Excerpted data:
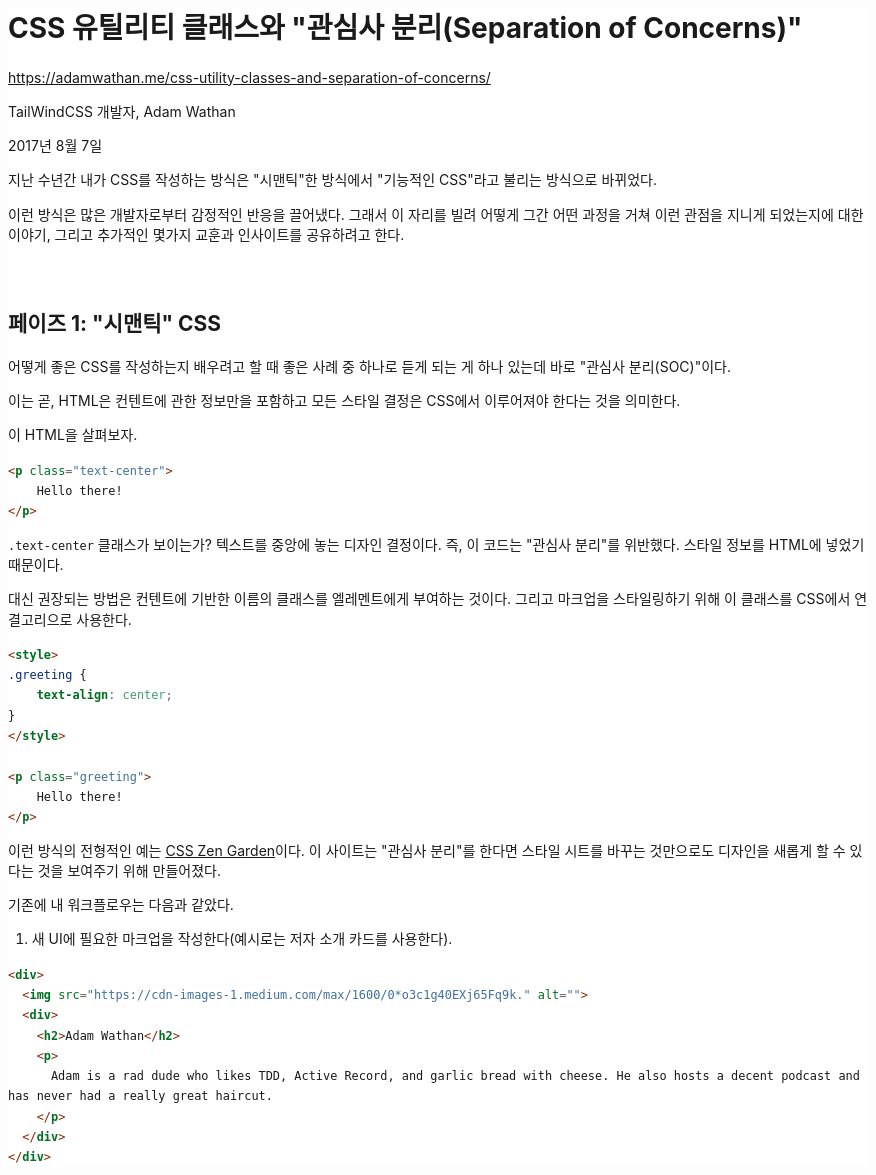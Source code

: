 # CSS 유틸리티 클래스와 "관심사 분리(Separation of Concerns)"

https://adamwathan.me/css-utility-classes-and-separation-of-concerns/

TailWindCSS 개발자, Adam Wathan

2017년 8월 7일

지난 수년간 내가 CSS를 작성하는 방식은 "시맨틱"한 방식에서 "기능적인 CSS"라고 불리는 방식으로 바뀌었다.

이런 방식은 많은 개발자로부터 감정적인 반응을 끌어냈다. 그래서 이 자리를 빌려 어떻게 그간 어떤 과정을 거쳐 이런 관점을 지니게 되었는지에 대한 이야기, 그리고 추가적인 몇가지 교훈과 인사이트를 공유하려고 한다.

<br/>

## 페이즈 1: "시맨틱" CSS

어떻게 좋은 CSS를 작성하는지 배우려고 할 때 좋은 사례 중 하나로 듣게 되는 게 하나 있는데 바로 "관심사 분리(SOC)"이다.

이는 곧, HTML은 컨텐트에 관한 정보만을 포함하고 모든 스타일 결정은 CSS에서 이루어져야 한다는 것을 의미한다.

이 HTML을 살펴보자.

```HTML
<p class="text-center">
    Hello there!
</p>
```

`.text-center` 클래스가 보이는가? 텍스트를 중앙에 놓는 디자인 결정이다. 즉, 이 코드는 "관심사 분리"를 위반했다. 스타일 정보를 HTML에 넣었기 때문이다.

대신 권장되는 방법은 컨텐트에 기반한 이름의 클래스를 엘레멘트에게 부여하는 것이다. 그리고 마크업을 스타일링하기 위해 이 클래스를 CSS에서 연결고리으로 사용한다.

```HTML
<style>
.greeting {
    text-align: center;
}
</style>

<p class="greeting">
    Hello there!
</p>
```

이런 방식의 전형적인 예는 [CSS Zen Garden](http://www.csszengarden.com/)이다. 이 사이트는 "관심사 분리"를 한다면 스타일 시트를 바꾸는 것만으로도 디자인을 새롭게 할 수 있다는 것을 보여주기 위해 만들어졌다.

기존에 내 워크플로우는 다음과 같았다.

1. 새 UI에 필요한 마크업을 작성한다(예시로는 저자 소개 카드를 사용한다).

```HTML
<div>
  <img src="https://cdn-images-1.medium.com/max/1600/0*o3c1g40EXj65Fq9k." alt="">
  <div>
    <h2>Adam Wathan</h2>
    <p>
      Adam is a rad dude who likes TDD, Active Record, and garlic bread with cheese. He also hosts a decent podcast and has never had a really great haircut.
    </p>
  </div>
</div>
```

Exercise directions: Using the records above, output an exact copy without any pictures.

Exercise response:
Source code

: # CSS 유틸리티 클래스와 "관심사 분리(Separation of Concerns)"

https://adamwathan.me/css-utility-classes-and-separation-of-concerns/

TailWindCSS 개발자, Adam Wathan

2017년 8월 7일

지난 수년간 내가 CSS를 작성하는 방식은 "시맨틱"한 방식에서 "기능적인 CSS"라고 불리는 방식으로 바뀌었다.

이런 방식은 많은 개발자로부터 감정적인 반응을 끌어냈다. 그래서 이 자리를 빌려 어떻게 그간 어떤 과정을 거쳐 이런 관점을 지니게 되었는지에 대한 이야기, 그리고 추가적인 몇가지 교훈과 인사이트를 공유하려고 한다.

<br/>

## 페이즈 1: "시맨틱" CSS

어떻게 좋은 CSS를 작성하는지 배우려고 할 때 좋은 사례 중 하나로 듣게 되는 게 하나 있는데 바로 "관심사 분리(SOC)"이다.

이는 곧, HTML은 컨텐트에 관한 정보만을 포함하고 모든 스타일 결정은 CSS에서 이루어져야 한다는 것을 의미한다.

이 HTML을 살펴보자.

```HTML
<p class="text-center">
    Hello there!
</p>
```

`.text-center` 클래스가 보이는가? 텍스트를 중앙에 놓는 디자인 결정이다. 즉, 이 코드는 "관심사 분리"를 위반했다. 스타일 정보를 HTML에 넣었기 때문이다.

대신 권장되는 방법은 컨텐트에 기반한 이름의 클래스를 엘레멘트에게 부여하는 것이다. 그리고 마크업을 스타일링하기 위해 이 클래스를 CSS에서 연결고리으로 사용한다.

```HTML
<style>
.greeting {
    text-align: center;
}
</style>

<p class="greeting">
    Hello there!
</p>
```

이런 방식의 전형적인 예는 [CSS Zen Garden](http://www.csszengarden.com/)이다. 이 사이트는 "관심사 분리"를 한다면 스타일 시트를 바꾸는 것만으로도 디자인을 새롭게 할 수 있다는 것을 보여주기 위해 만들어졌다.

기존에 내 워크플로우는 다음과 같았다.

1. 새 UI에 필요한 마크업을 작성한다(예시로는 저자 소개 카드를 사용한다).

```HTML
<div>
  <img src="https://cdn-images-1.medium.com/max/1600/0*o3c1g40EXj65Fq9k." alt="">
  <div>
    <h2>Adam Wathan</h2>
    <p>
      Adam is a rad dude who likes TDD, Active Record, and garlic bread with cheese. He also hosts a decent podcast and has never had a really great haircut.
    </p>
  </div>
</div>
```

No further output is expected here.